In the entries, find all lines that hold the word "like" and copy them.

Plain-text document sources
____
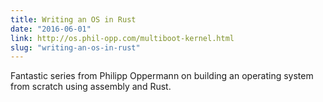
 ```yaml
---
title: Writing an OS in Rust
date: "2016-06-01"
link: http://os.phil-opp.com/multiboot-kernel.html
slug: "writing-an-os-in-rust"
---
```


Fantastic series from Philipp Oppermann on building an operating system from scratch using assembly and Rust.
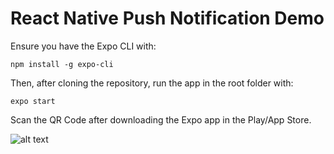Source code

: # React Native Push Notification Demo

Ensure you have the Expo CLI with: 
```
npm install -g expo-cli
```
Then, after cloning the repository, run the app in the root folder with:
```
expo start
```
Scan the QR Code after downloading the Expo app in the Play/App Store.

![alt text](https://is2-ssl.mzstatic.com/image/thumb/Purple123/v4/6d/8e/05/6d8e052d-5dfe-87ed-a3c6-4f35ab56f4da/AppIcon-0-0-1x_U007emarketing-0-0-0-7-0-0-sRGB-0-0-0-GLES2_U002c0-512MB-85-220-0-0.png/246x0w.jpg)
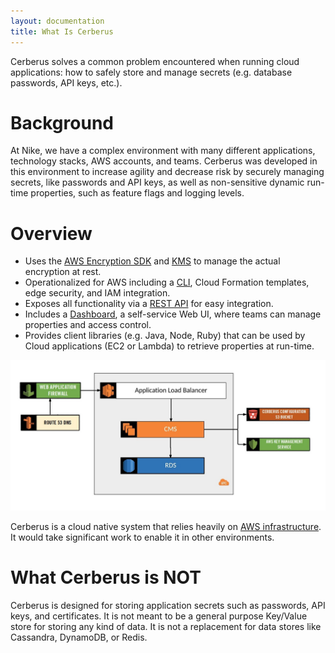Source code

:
 ```yaml
---
layout: documentation
title: What Is Cerberus
---
```


Cerberus solves a common problem encountered when running cloud applications: how to safely store and manage secrets 
(e.g. database passwords, API keys, etc.).

# Background

At Nike, we have a complex environment with many different applications, technology stacks, AWS accounts, and teams.  Cerberus
was developed in this environment to increase agility and decrease risk by securely managing secrets, like passwords
and API keys, as well as non-sensitive dynamic run-time properties, such as feature flags and logging levels.

# Overview

-  Uses the [AWS Encryption SDK](https://docs.aws.amazon.com/encryption-sdk/latest/developer-guide/introduction.html) 
   and [KMS](https://aws.amazon.com/documentation/kms/) to manage the actual encryption at rest.
-  Operationalized for AWS including a [CLI](administration-guide/lifecycle-management-cli), Cloud Formation templates, edge security, and IAM integration.
-  Exposes all functionality via a [REST API](architecture/rest-api) for easy integration.
-  Includes a [Dashboard](user-guide/dashboard), a self-service Web UI, where teams can manage properties and access control.
-  Provides client libraries (e.g. Java, Node, Ruby) that can be used by Cloud applications (EC2 or Lambda) to retrieve properties at run-time.

<img src="../images/infrastructure-overview/infrastructure-overview.jpeg" alt="Cerberus infrastructure overview diagram" />


Cerberus is a cloud native system that relies heavily on [AWS infrastructure](architecture/infrastructure-overview).  It would take significant work to 
enable it in other environments.

# What Cerberus is NOT

Cerberus is designed for storing application secrets such as passwords, API keys, and certificates. It is not meant to 
be a general purpose Key/Value store for storing any kind of data. It is not a replacement for data stores like 
Cassandra, DynamoDB, or Redis.
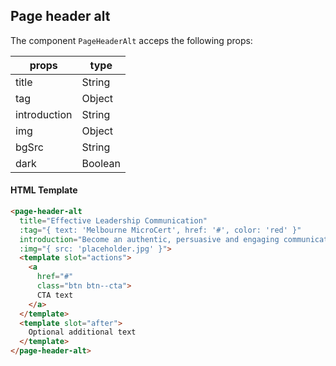 
## Page header alt

The component `PageHeaderAlt` acceps the following props:

| props    	   | type    	|
|------------- |---------	|
| title   	   | String  	|
| tag      	   | Object  	|
| introduction | String   |
| img     	   | Object  	|
| bgSrc     	 | String  	|
| dark         | Boolean	|

#### HTML Template

```html
<page-header-alt
  title="Effective Leadership Communication"
  :tag="{ text: 'Melbourne MicroCert', href: '#', color: 'red' }"
  introduction="Become an authentic, persuasive and engaging communicator to enhance your effectiveness as a leader."
  :img="{ src: 'placeholder.jpg' }">
  <template slot="actions">
    <a
      href="#"
      class="btn btn--cta">
      CTA text
    </a>
  </template>
  <template slot="after">
    Optional additional text
  </template>
</page-header-alt>
```
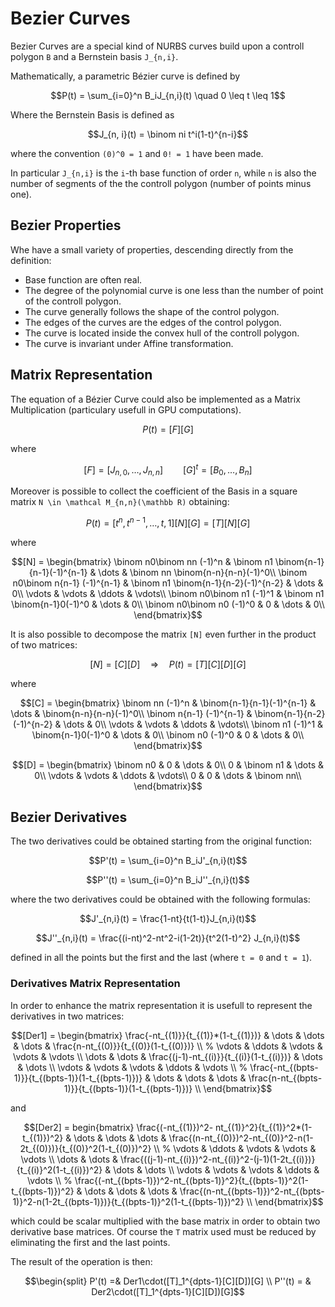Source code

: # Bezier Curves

Bezier Curves are a special kind of NURBS curves build upon a controll polygon ``B`` and a Bernstein basis ``J_{n,i}``.

Mathematically, a parametric Bézier curve is defined by

```math
P(t) = \sum_{i=0}^n B_iJ_{n,i}(t) \quad 0 \leq t \leq 1
```

Where the Bernstein Basis is defined as

```math
J_{n, i}(t) = \binom ni t^i(1-t)^{n-i}
```

where the convention ``(0)^0 = 1`` and ``0! = 1`` have been made.

In particular ``J_{n,i}`` is the ``i``-th base function of order ``n``, while ``n`` is also the number of segments of the the controll polygon (number of points minus one).

## Bezier Properties

Whe have a small variety of properties, descending directly from the definition:
 - Base function are often real.
 - The degree of the polynomial curve is one less than the number of point of the controll polygon.
 - The curve generally follows the shape of the control polygon.
 - The edges of the curves are the edges of the control polygon.
 - The curve is located inside the convex hull of the controll polygon.
 - The curve is invariant under Affine transformation.

## Matrix Representation

The equation of a Bézier Curve could also be implemented as a Matrix Multiplication (particulary usefull in GPU computations).

```math
P(t) = [F][G]
```

where

```math
[F] = [J_{n,0}, \dots, J_{n, n}]	\qquad	[G]^t = [B_0, \dots, B_n]
```

Moreover is possible to collect the coefficient of the Basis in a square matrix ``N \in \mathcal M_{n,n}(\mathbb R)`` obtaining:

```math
P(t) = [t^n, t^{n-1}, \dots, t, 1] [N] [G] = [T][N][G]
```

where

```math
[N] = \begin{bmatrix}
	\binom n0\binom nn (-1)^n & \binom n1 \binom{n-1}{n-1}(-1)^{n-1} & \dots & \binom nn \binom{n-n}{n-n}(-1)^0\\
	\binom n0\binom n{n-1} (-1)^{n-1} & \binom n1 \binom{n-1}{n-2}(-1)^{n-2} & \dots & 0\\
	\vdots & \vdots & \ddots & \vdots\\
	\binom n0\binom n1 (-1)^1 & \binom n1 \binom{n-1}0(-1)^0 & \dots & 0\\
	\binom n0\binom n0 (-1)^0 & 0 & \dots & 0\\
\end{bmatrix}
```

It is also possible to decompose the matrix ``[N]`` even further in the product of two matrices:

```math
[N] = [C][D] \quad \Rightarrow \quad P(t) = [T][C][D][G]
```

where

```math
[C] = \begin{bmatrix}
	\binom nn (-1)^n & \binom{n-1}{n-1}(-1)^{n-1} & \dots & \binom{n-n}{n-n}(-1)^0\\
	\binom n{n-1} (-1)^{n-1} & \binom{n-1}{n-2}(-1)^{n-2} & \dots & 0\\
	\vdots & \vdots & \ddots & \vdots\\
	\binom n1 (-1)^1 & \binom{n-1}0(-1)^0 & \dots & 0\\
	\binom n0 (-1)^0 & 0 & \dots & 0\\
\end{bmatrix}
```

```math
[D] = \begin{bmatrix}
	\binom n0 & 0 & \dots & 0\\
	0 & \binom n1 & \dots & 0\\
	\vdots & \vdots & \ddots & \vdots\\
	0 & 0 & \dots & \binom nn\\
\end{bmatrix}
```

## Bezier Derivatives

The two derivatives could be obtained starting from the original function:

```math
P'(t) = \sum_{i=0}^n B_iJ'_{n,i}(t)
```
```math
P''(t) = \sum_{i=0}^n B_iJ''_{n,i}(t)
```

where the two derivatives could be obtained with the following formulas:

```math
J'_{n,i}(t) = \frac{1-nt}{t(1-t)}J_{n,i}(t)
```
```math
J''_{n,i}(t) = \frac{(i-nt)^2-nt^2-i(1-2t)}{t^2(1-t)^2} J_{n,i}(t)
```
defined in all the points but the first and the last (where `t = 0` and `t = 1`).

### Derivatives Matrix Representation

In order to enhance the matrix representation it is usefull to represent the derivatives in two matrices:
```math
[Der1] = \begin{bmatrix}
	\frac{-nt_{(1)}}{t_{(1)}*(1-t_{(1)})}	&	\dots	&	\dots	&	\dots	&	\frac{n-nt_{(0)}}{t_{(0)}(1-t_{(0)})}	\\
%
	\vdots	&	\ddots	&					\vdots						&	\vdots	&	\vdots	\\
	\dots	&	\dots	&	\frac{(j-1)-nt_{(i)}}{t_{(i)}(1-t_{(i)})}	&	\dots	&	\dots	\\
	\vdots	&	\vdots	&					\vdots						&	\ddots	&	\vdots	\\
%
	\frac{-nt_{(bpts-1)}}{t_{(bpts-1)}(1-t_{(bpts-1)})}	&	\dots	&	\dots	&	\dots	&	\frac{n-nt_{(bpts-1)}}{t_{(bpts-1)}(1-t_{(bpts-1)})} \\
\end{bmatrix}
```
and
```math
[Der2] = begin{bmatrix}
	\frac{(-nt_{(1)})^2- nt_{(1)}^2}{t_{(1)}^2*(1-t_{(1)})^2}	&	\dots	&	\dots	&	\dots	&	\frac{(n-nt_{(0)})^2-nt_{(0)}^2-n(1-2t_{(0)})}{t_{(0)}^2(1-t_{(0)})^2}	\\
%
	\vdots	&	\ddots	&									\vdots											&	\vdots	&	\vdots	\\
	\dots	&	\dots	&	\frac{((j-1)-nt_{(i)})^2-nt_{(i)}^2-(j-1)(1-2t_{(i)})}{t_{(i)}^2(1-t_{(i)})^2}	&	\dots	&	\dots	\\
	\vdots	&	\vdots	&									\vdots											&	\ddots	&	\vdots	\\
%
	\frac{(-nt_{(bpts-1)})^2-nt_{(bpts-1)}^2}{t_{(bpts-1)}^2(1-t_{(bpts-1)})^2}	&	\dots	&	\dots	&	\dots	&	\frac{(n-nt_{(bpts-1)})^2-nt_{(bpts-1)}^2-n(1-2t_{(bpts-1)})}{t_{(bpts-1)}^2(1-t_{(bpts-1)})^2} \\
\end{bmatrix}
```

which could be scalar multiplied with the base matrix in order to obtain two derivative base matrices.
Of course the `T` matrix used must be reduced by eliminating the first and the last points.

The result of the operation is then:

```math
\begin{split}
	P'(t) =& 	Der1\cdot([T]_1^{dpts-1}[C][D])[G] \\
	P''(t) = &	Der2\cdot([T]_1^{dpts-1}[C][D])[G]
```




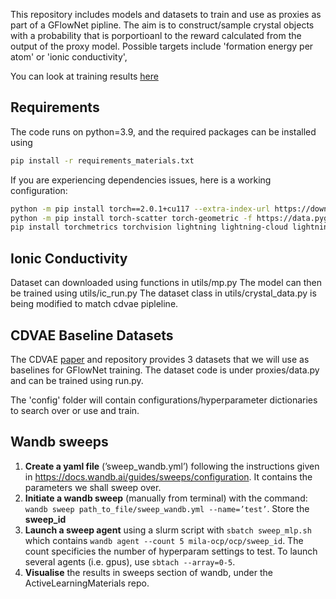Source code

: This repository includes models and datasets to train and use as proxies as part of a GFlowNet pipline. The aim is to construct/sample crystal objects with a probability that is porportioanl to the reward calculated from the output of the proxy model. Possible targets include 'formation energy per atom' or 'ionic conductivity',

You can look at training results [here](https://wandb.ai/crystal-gfns?shareProfileType=copy)

## Requirements

The code runs on python=3.9, and the required packages can be installed using

```bash
pip install -r requirements_materials.txt
```

If you are experiencing dependencies issues, here is a working configuration:
```bash
python -m pip install torch==2.0.1+cu117 --extra-index-url https://download.pytorch.org/whl/cu117
python -m pip install torch-scatter torch-geometric -f https://data.pyg.org/whl/torch-2.0.1+cu117.html
pip install torchmetrics torchvision lightning lightning-cloud lightning-utilities black click flake8 matplotlib numpy oauthlib pandas pandocfilters Pillow pymatgen scikit-learn scipy setuptools sympy wandb wheel phast minydra faenet pyxtal
```

## Ionic Conductivity

Dataset can downloaded using functions in utils/mp.py
The model can then be trained using utils/ic\_run.py
The dataset class in utils/crystal\_data.py is being modified
to match cdvae pipleline.

## CDVAE Baseline Datasets

The CDVAE [paper](https://arxiv.org/abs/2110.06197) and repository provides 3 datasets that we will use as baselines for GFlowNet training. The dataset code is under proxies/data.py and can be trained using run.py.

The 'config' folder will contain configurations/hyperparameter dictionaries to search over or use and train.

## Wandb sweeps

1. **Create a yaml file** (’sweep_wandb.yml’) following the instructions given in https://docs.wandb.ai/guides/sweeps/configuration. It contains the parameters we shall sweep over. 
2. **Initiate a wandb sweep** (manually from terminal) with the command: 
`wandb sweep path_to_file/sweep_wandb.yml --name=’test’`. Store the **sweep_id**
3. **Launch a sweep agent** using a slurm script with
`sbatch sweep_mlp.sh` which contains `wandb agent --count 5 mila-ocp/ocp/sweep_id`. The count specificies the number of hyperparam settings to test. To launch several agents (i.e. gpus), use `sbtach --array=0-5`.
4. **Visualise** the results in sweeps section of wandb, under the ActiveLearningMaterials repo.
____
RESPONSE BOX
was developed in this environment to increase agility and decrease risk by securely managing secrets, like passwords
be a general purpose Key/Value store for storing any kind of data. It is not a replacement for data stores like 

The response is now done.